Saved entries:
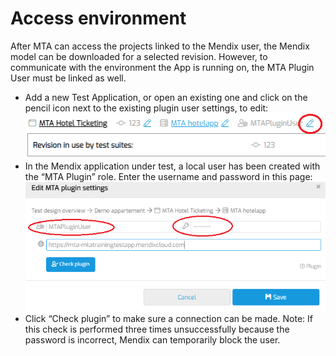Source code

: # Access environment

After MTA can access the projects linked to the Mendix user, the Mendix model can be downloaded for a selected revision. However, to communicate with the environment the App is running on, the MTA Plugin User must be linked as well.

- Add a new Test Application, or open an existing one and click on the pencil icon next to the existing plugin user settings, to edit: <br />![Edit plugin user](edit-plugin-user-1.png)
- In the Mendix application under test, a local user has been created with the “MTA Plugin” role. Enter the username and password in this page: <br />![Edit plugin user](edit-plugin-user-2.png) 
- Click “Check plugin” to make sure a connection can be made.
Note: If this check is performed three times unsuccessfully because the password is incorrect, Mendix can temporarily block the user.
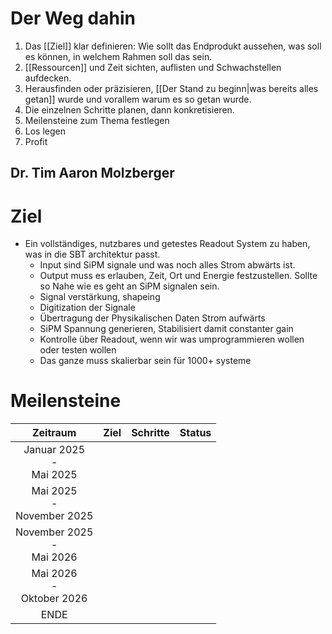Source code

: # Der Weg dahin

1. Das [[Ziel]] klar definieren: Wie sollt das Endprodukt aussehen, was soll es können, in welchem Rahmen soll das sein.
2. [[Ressourcen]] und Zeit sichten, auflisten und Schwachstellen aufdecken.
3. Herausfinden oder präzisieren, [[Der Stand zu beginn|was bereits alles getan]] wurde und vorallem warum es so getan wurde.
4. Die einzelnen Schritte planen, dann konkretisieren.
5. Meilensteine zum Thema festlegen
6. Los legen
7. Profit 

## Dr. Tim Aaron Molzberger

# Ziel

- Ein vollständiges, nutzbares und getestes Readout System zu haben, was in die SBT architektur passt.
	- Input sind SiPM signale und was noch alles Strom abwärts ist.
	- Output muss es erlauben, Zeit, Ort und Energie festzustellen. Sollte so Nahe wie es geht an SiPM signalen sein.
	- Signal verstärkung, shapeing
	- Digitization der Signale
	- Übertragung der Physikalischen Daten Strom aufwärts
	- SiPM Spannung generieren, Stabilisiert damit constanter gain
	- Kontrolle über Readout, wenn wir was umprogrammieren wollen oder testen wollen
	- Das ganze muss skalierbar sein für 1000+ systeme

# Meilensteine


|             Zeitraum             | Ziel | Schritte | Status |
| :------------------------------: | ---- | -------- | ------ |
|  Januar 2025 <br>- <br>Mai 2025  |      |          |        |
| Mai 2025 <br>-<br>November 2025  |      |          |        |
| November 2025 <br>- <br>Mai 2026 |      |          |        |
| Mai 2026 <br>- <br>Oktober 2026  |      |          |        |
|               ENDE               |      |          |        |
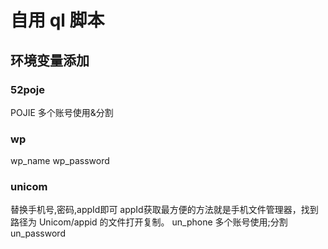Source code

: <!--
 * @Date: 2023-03-30 14:28:28
 * @Author: diaoyb
 * @LastEditTime: 2023-04-10 17:27:41
-->
# 自用 ql 脚本

## 环境变量添加
### 52poje
POJIE
多个账号使用&分割
### wp
wp_name
wp_password

### unicom
替换手机号,密码,appId即可
appId获取最方便的方法就是手机文件管理器，找到路径为 Unicom/appid 的文件打开复制。
un_phone
多个账号使用;分割
un_password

WHAT THE EXERCISE ASKS =>
Drop the pictures; return the lines above from the line containing "can be made." to the line containing "Der Weg dahin", both included, exactly.

EXERCISE ANSWER =>
- Click “Check plugin” to make sure a connection can be made.
Note: If this check is performed three times unsuccessfully because the password is incorrect, Mendix can temporarily block the user.
Source code

: # Der Weg dahin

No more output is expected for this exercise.